If principle=Prinzip:

Ich will dieses Prinzip außer acht lassen.
Ich will dieses Prinzip außen vor lassen. (coll.)
Ich will dieses Prinzip außer Betracht lassen.
Ich will dieses Prinzip übergehen.

"Ich will dieses Prinzip weglassen" funktioniert hier nicht gut. Vielleicht kann man es umgangssprachlich oder in begrenztem Zusammenhang verwenden, aber es unterscheidet sich stilistisch und inhaltlich.


----------



## perpend

Mei, es war wirklich nicht meine Absicht dich zu enttäuschen. 

It seems like people keep writing around the issue.

My theory in the meantime is that you can't just use "etwas/dies" as the object, because it's not specific enough.

You have to use a noun in the construction, instead of "etwas/dies", und dann geht die Sache richtig los.

EDIT: Cross-posted with Hutschi.


----------



## Hutschi

Hi Perpend,
ich verstehe nicht ganz, was Du sagen möchtest.

"Ich kann etwas weglassen." ist syntaktisch korrekt und idiomatisch.
Es ist eine Frage des Kontextes.

Beispiel:
A: Dein Text ist zu lang.
B: Ich kann etwas weglassen.

"Etwas" bedeutet hier "einen Teil vom Text".


----------



## perpend

I wrote in the OP: Ich will das Prinzip weglassen.

That's the beginning. Thanks, Hutschi. See #1. Thanks.


----------



## bearded

perpend said:


> My theory in the meantime is that you can't just use "etwas/dies" as the object, because it's not specific enough


I am not so sure.  Even manfy wrote  ''ich möchte dies gestrichen!'' as an example.  Etwas/dies is a general object that can be replaced by any specific object, and I cannot see how this could ever influence or change the syntax.
Anyhow, since with a ''specific object'' you are introducing semantics, Hutschi's remarks on Prinzip/principle etc. are very interesting indeed (but I think that your main interest while starting the thread was actually in grammar/syntax...).


----------



## manfy

bearded man said:


> Ich denke, es betrifft noch immer die Richtigkeit/Nicht-Richtigkeit und den Sinn der Ausdrücke
> _Ich will etwas getan / I want something done (_with or without the addition of _haben/have), _
> or _I want this stricken / ich will dies preisgegeben (sehen?)._


 
Naja, im anderen thread ging es gleichzeitig in eine Richtung, die für jenen thread wichtig war, aber nicht für die prinzipielle Anwendung. Ergo, ich finde die Auskopplung gerechtfertigt.
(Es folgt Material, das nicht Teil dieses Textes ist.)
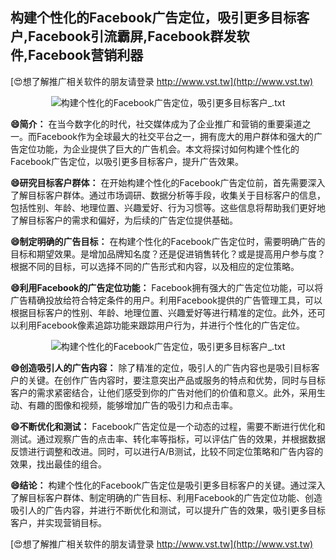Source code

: ## **构建个性化的Facebook广告定位，吸引更多目标客户,Facebook引流霸屏,Facebook群发软件,Facebook营销利器**

[😍想了解推广相关软件的朋友请登录 http://www.vst.tw](http://www.vst.tw)

 <center><img src="https://vst.tw/MP4/tuiguang/png/7.png" alt="构建个性化的Facebook广告定位，吸引更多目标客户_.txt"></center>

**😄简介：**
在当今数字化的时代，社交媒体成为了企业推广和营销的重要渠道之一。而Facebook作为全球最大的社交平台之一，拥有庞大的用户群体和强大的广告定位功能，为企业提供了巨大的广告机会。本文将探讨如何构建个性化的Facebook广告定位，以吸引更多目标客户，提升广告效果。

**😄研究目标客户群体：**
在开始构建个性化的Facebook广告定位前，首先需要深入了解目标客户群体。通过市场调研、数据分析等手段，收集关于目标客户的信息，包括性别、年龄、地理位置、兴趣爱好、行为习惯等。这些信息将帮助我们更好地了解目标客户的需求和偏好，为后续的广告定位提供基础。

**😄制定明确的广告目标：**
在构建个性化的Facebook广告定位时，需要明确广告的目标和期望效果。是增加品牌知名度？还是促进销售转化？或是提高用户参与度？根据不同的目标，可以选择不同的广告形式和内容，以及相应的定位策略。

**😄利用Facebook的广告定位功能：**
Facebook拥有强大的广告定位功能，可以将广告精确投放给符合特定条件的用户。利用Facebook提供的广告管理工具，可以根据目标客户的性别、年龄、地理位置、兴趣爱好等进行精准的定位。此外，还可以利用Facebook像素追踪功能来跟踪用户行为，并进行个性化的广告定位。

 <center><img src="https://vst.tw/MP4/tuiguang/png/1.png" alt="构建个性化的Facebook广告定位，吸引更多目标客户_.txt"></center>

**😄创造吸引人的广告内容：**
除了精准的定位，吸引人的广告内容也是吸引目标客户的关键。在创作广告内容时，要注意突出产品或服务的特点和优势，同时与目标客户的需求紧密结合，让他们感受到你的广告对他们的价值和意义。此外，采用生动、有趣的图像和视频，能够增加广告的吸引力和点击率。

**😄不断优化和测试：**
Facebook广告定位是一个动态的过程，需要不断进行优化和测试。通过观察广告的点击率、转化率等指标，可以评估广告的效果，并根据数据反馈进行调整和改进。同时，可以进行A/B测试，比较不同定位策略和广告内容的效果，找出最佳的组合。

**😄结论：**
构建个性化的Facebook广告定位是吸引更多目标客户的关键。通过深入了解目标客户群体、制定明确的广告目标、利用Facebook的广告定位功能、创造吸引人的广告内容，并进行不断优化和测试，可以提升广告的效果，吸引更多目标客户，并实现营销目标。

[😍想了解推广相关软件的朋友请登录 http://www.vst.tw](http://www.vst.tw)



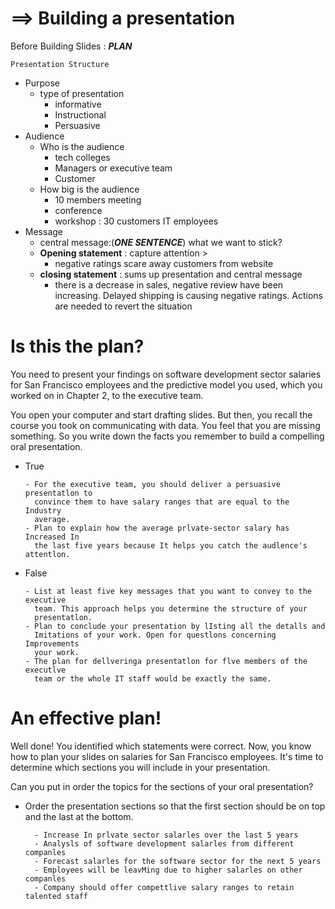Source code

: # ==> Building a presentation
Before Building Slides : ***PLAN***

`Presentation Structure`
- Purpose
  - type of presentation
    - informative
    - Instructional
    - Persuasive 
- Audience
  - Who is the audience
    - tech colleges
    - Managers or executive team
    - Customer
  - How big is the audience
    - 10 members meeting
    - conference     
    - workshop : 30 customers IT employees
- Message
  - central message:(***ONE SENTENCE***) what we want to stick?
  - **Opening statement** : capture attention > 
    - negative ratings scare away customers from website
  - **closing statement** : sums up presentation and central message
    - there is a decrease in sales, negative review have been increasing. Delayed shipping is causing negative ratings. Actions are needed to revert the situation
# Is this the plan?
You need to present your findings on software development sector salaries for San Francisco employees and the predictive model you used, which you worked on in Chapter 2, to the executive team.

You open your computer and start drafting slides. But then, you recall the course you took on communicating with data. You feel that you are missing something. So you write down the facts you remember to build a compelling oral presentation.
- True

      - For the executive team, you should deliver a persuasive presentatlon to
        convince them to have salary ranges that are equal to the Industry
        average.
      - Plan to explain how the average prlvate-sector salary has Increased In
        the last five years because It helps you catch the audlence's attentlon.
- False

      - List at least five key messages that you want to convey to the executive
        team. This approach helps you determine the structure of your
        presentatlon.
      - Plan to conclude your presentation by lIsting all the detalls and
        Imitations of your work. Open for questlons concerning Improvements
        your work.
      - The plan for dellveringa presentatlon for flve members of the executlve
        team or the whole IT staff would be exactly the same.
# An effective plan!
Well done! You identified which statements were correct. Now, you know how to plan your slides on salaries for San Francisco employees. It's time to determine which sections you will include in your presentation.

Can you put in order the topics for the sections of your oral presentation?

- Order the presentation sections so that the first section should be on top and the last at the bottom.

        - Increase In prlvate sector salarles over the last 5 years
        - Analysls of software development salarles from different companles
        - Forecast salarles for the software sector for the next 5 years
        - Employees will be leavMing due to higher salarles on other companles
        - Company should offer compettlive salary ranges to retain talented staff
Hmm, gutes Beispiel, eigentlich!
"Ich finde es gerechtfertigt."
Ganz normaler Satz und grammatikalisch korrekt, obwohl wir es mit einem finiten Verb + Partizip 2 zu tun haben. Warum? Ich glaube, weil sich "gerechtfertigt" so oft auch als Adjektiv findet, dass hier niemand mehr die Verbfunktion "fühlt".
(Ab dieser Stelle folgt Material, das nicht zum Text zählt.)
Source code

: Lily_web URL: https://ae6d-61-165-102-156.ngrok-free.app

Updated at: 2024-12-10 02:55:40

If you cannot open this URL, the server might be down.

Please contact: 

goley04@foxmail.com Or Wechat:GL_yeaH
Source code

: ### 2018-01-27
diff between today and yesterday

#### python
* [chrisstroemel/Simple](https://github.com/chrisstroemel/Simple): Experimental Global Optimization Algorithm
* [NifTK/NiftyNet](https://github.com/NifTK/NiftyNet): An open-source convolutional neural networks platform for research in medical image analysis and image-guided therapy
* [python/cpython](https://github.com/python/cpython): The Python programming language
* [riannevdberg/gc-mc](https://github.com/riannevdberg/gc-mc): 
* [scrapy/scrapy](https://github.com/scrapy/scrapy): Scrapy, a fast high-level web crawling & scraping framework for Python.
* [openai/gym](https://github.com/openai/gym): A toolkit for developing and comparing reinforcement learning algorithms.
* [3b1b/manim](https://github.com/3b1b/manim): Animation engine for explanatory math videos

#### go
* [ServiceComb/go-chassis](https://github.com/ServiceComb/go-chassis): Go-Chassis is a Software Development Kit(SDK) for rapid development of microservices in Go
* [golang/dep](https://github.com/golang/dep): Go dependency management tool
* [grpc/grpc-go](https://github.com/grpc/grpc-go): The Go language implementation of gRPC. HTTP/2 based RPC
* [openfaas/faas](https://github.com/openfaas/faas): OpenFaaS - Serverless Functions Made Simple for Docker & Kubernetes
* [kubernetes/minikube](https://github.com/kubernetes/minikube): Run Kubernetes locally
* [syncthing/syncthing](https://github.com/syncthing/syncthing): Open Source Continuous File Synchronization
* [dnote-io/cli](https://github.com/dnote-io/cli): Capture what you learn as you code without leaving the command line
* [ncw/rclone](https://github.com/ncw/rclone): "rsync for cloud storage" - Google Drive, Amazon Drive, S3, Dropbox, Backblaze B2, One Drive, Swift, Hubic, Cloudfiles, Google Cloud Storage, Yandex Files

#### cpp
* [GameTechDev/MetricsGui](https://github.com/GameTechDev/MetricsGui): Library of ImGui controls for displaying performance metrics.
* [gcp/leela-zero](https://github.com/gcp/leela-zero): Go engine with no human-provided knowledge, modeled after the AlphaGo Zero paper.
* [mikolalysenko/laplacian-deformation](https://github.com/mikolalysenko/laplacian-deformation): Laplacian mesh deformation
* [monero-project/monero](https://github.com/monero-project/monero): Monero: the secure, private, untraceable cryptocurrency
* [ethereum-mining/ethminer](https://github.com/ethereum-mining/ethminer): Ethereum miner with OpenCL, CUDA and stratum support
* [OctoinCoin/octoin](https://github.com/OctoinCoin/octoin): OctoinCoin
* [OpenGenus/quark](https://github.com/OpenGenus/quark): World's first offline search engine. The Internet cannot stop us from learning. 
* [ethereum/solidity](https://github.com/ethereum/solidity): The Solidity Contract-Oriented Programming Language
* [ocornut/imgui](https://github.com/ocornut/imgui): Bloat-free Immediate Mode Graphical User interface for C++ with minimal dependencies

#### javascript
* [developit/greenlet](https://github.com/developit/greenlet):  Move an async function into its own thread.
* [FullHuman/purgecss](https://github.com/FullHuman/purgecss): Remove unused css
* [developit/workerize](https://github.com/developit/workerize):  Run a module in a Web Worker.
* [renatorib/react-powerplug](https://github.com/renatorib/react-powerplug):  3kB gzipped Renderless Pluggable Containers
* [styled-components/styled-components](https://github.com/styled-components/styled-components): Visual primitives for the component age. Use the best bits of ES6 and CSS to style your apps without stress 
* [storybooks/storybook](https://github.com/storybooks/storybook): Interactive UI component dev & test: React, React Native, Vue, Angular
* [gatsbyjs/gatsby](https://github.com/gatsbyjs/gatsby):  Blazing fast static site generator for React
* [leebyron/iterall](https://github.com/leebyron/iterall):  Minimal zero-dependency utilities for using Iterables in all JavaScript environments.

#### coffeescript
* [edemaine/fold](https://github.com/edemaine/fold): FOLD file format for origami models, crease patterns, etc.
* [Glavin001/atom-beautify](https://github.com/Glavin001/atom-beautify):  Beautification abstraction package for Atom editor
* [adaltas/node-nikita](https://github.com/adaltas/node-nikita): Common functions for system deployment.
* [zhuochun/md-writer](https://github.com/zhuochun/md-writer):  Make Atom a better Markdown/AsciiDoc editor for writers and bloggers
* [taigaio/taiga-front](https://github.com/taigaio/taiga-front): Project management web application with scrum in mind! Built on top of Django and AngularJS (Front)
Somit kann man sagen: "Ich will das gerechtfertigt." klingt genauso gut und korrekt, auch wenn hier die Verbfunktion stärker mitschwingt.
Ich denke es liegt daran, dass das Modalverb 'wollen' eine starke Konnotation von 'wünschen' hat, und damit sind wir im dekadenten adeligen Sprachgebrauch der K&K Monarchie mit Aussagen wie "Ich wünsche mein Essen gebraten, nicht gedünstet"; Ich wünsche mein Bier gekühlt; Ich wünsche diese Angelegenheit abgeschlossen; etc.     

Sort of plausible, don't you think? Irgendwoher muss es ja kommen!?


----------



## Kajjo

perpend said:


> Ich will dieses Prinzip weglassen.


_ Ich will dieses Prinzip weglassen._

Dieser Satz ist grammatisch korrekt und auch verständlich. Beachte, dass es keine Variation des anderen Threads ist ("_Ich will dieses Prinzip weggelassen._"). 

Ich empfinde aber das "Weglassen von Prinzipien" nicht gerade als besonders idiomatisch, aber durchaus als denkbar. Ich würde eher sagen:

_Ich möchte dieses Prinzip in Zukunft nicht mehr beachten / befolgen.
Ich möchte dieses Prinzip ab jetzt gestrichen wissen._

Oder eher in der Vergangenheit:

_Ich habe dieses Prinzip gestrichen.
Ich habe mich entschieden, dieses Prinzip nicht mehr zu befolgen._


----------



## perpend

What does "Ich will das Prinzip rechtfertigen" mean, in English?


----------



## Kajjo

perpend said:


> What does "Ich will das Prinzip rechtfertigen" mean, in English?


_I want to justify the principle._


----------



## Hutschi

perpend said:


> I wrote in the OP: Ich will das Prinzip weglassen.
> 
> That's the beginning. Thanks, Hutschi. See #1. Thanks.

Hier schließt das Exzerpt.